やまがた好日抄

低く暮らし、高く想ふ(byワーズワース)! 
山形の魅力や、日々の関心事を勝手気まま?に…。

『ブッカー・リトル』

2009-03-26 | 書棚のジャズアルバムから


ブッカー・リトルによる、名作アルバム『ブッカー・リトル』

50年近く前の、夭折したトランペッターの名作。
まったく、ずゐぶんと久しぶりに聴く。

LPでも、CDでも、このディスクの一曲目を聴くと、彼の天才を信じないわけにはゆかない。
奇しくも、リー・モーガンやフレディ・ハバードと同い年だったといふことですが、彼等とはまったく違ふ、今聴いても本当に新鮮に響く伸び伸びとした音色と、同時に萌芽し始めてゐた作曲能力の素晴しさ。

エリック・ドルフィと組んだ幾つかのディスクはありますが、小生は、どうも、ドルフィの演奏は余り好きではなく(「ラスト・デイト」以外は)、削除法でこのワンホーンのアルバムになってしまふ。

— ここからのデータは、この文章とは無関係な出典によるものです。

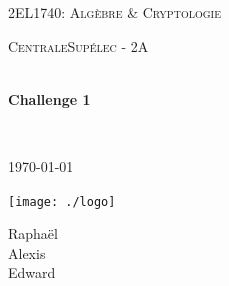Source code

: \begin{titlepage}
\begin{center}


\LARGE \textsc{2EL1740: Algèbre \& Cryptologie}

\vspace{0.2cm}

\Large \textsc{CentraleSupélec - 2A}

\vspace{0.3cm}

\HRule \\[0.4cm]

{\huge \bfseries Challenge 1\\
[0.2cm]}

\HRule \\[0.4cm]

\vspace{2cm}

\textsc{\today}

\vspace{2cm}

\texttt{[image: ./logo]}~\\[3cm]

\begin{minipage}{0.4\textwidth}
\begin{spacing}{1.125}
\begin{center}
    Raphaël \\
    Alexis \\
    Edward 
\end{center}
\end{spacing}
\end{minipage}

\vfill

\end{center}
\end{titlepage}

久しぶりに聴いたら、ベースのスコット・ラファロの天才ぶりに改めて驚いてしまった。20台半ばの彼等の音楽は、まったく、新しいジャズを創ってゆかうといふ気概に溢れてゐる。
そして、ともに(ひとりは病で、ひとりは事故で)、間もなくの死を迎へることを知ってゐる我々は、その清冽な音楽のままで遺されたこのアルバムを、彼等のよすがとしてしか聴けないその辛さに言葉を失ふ。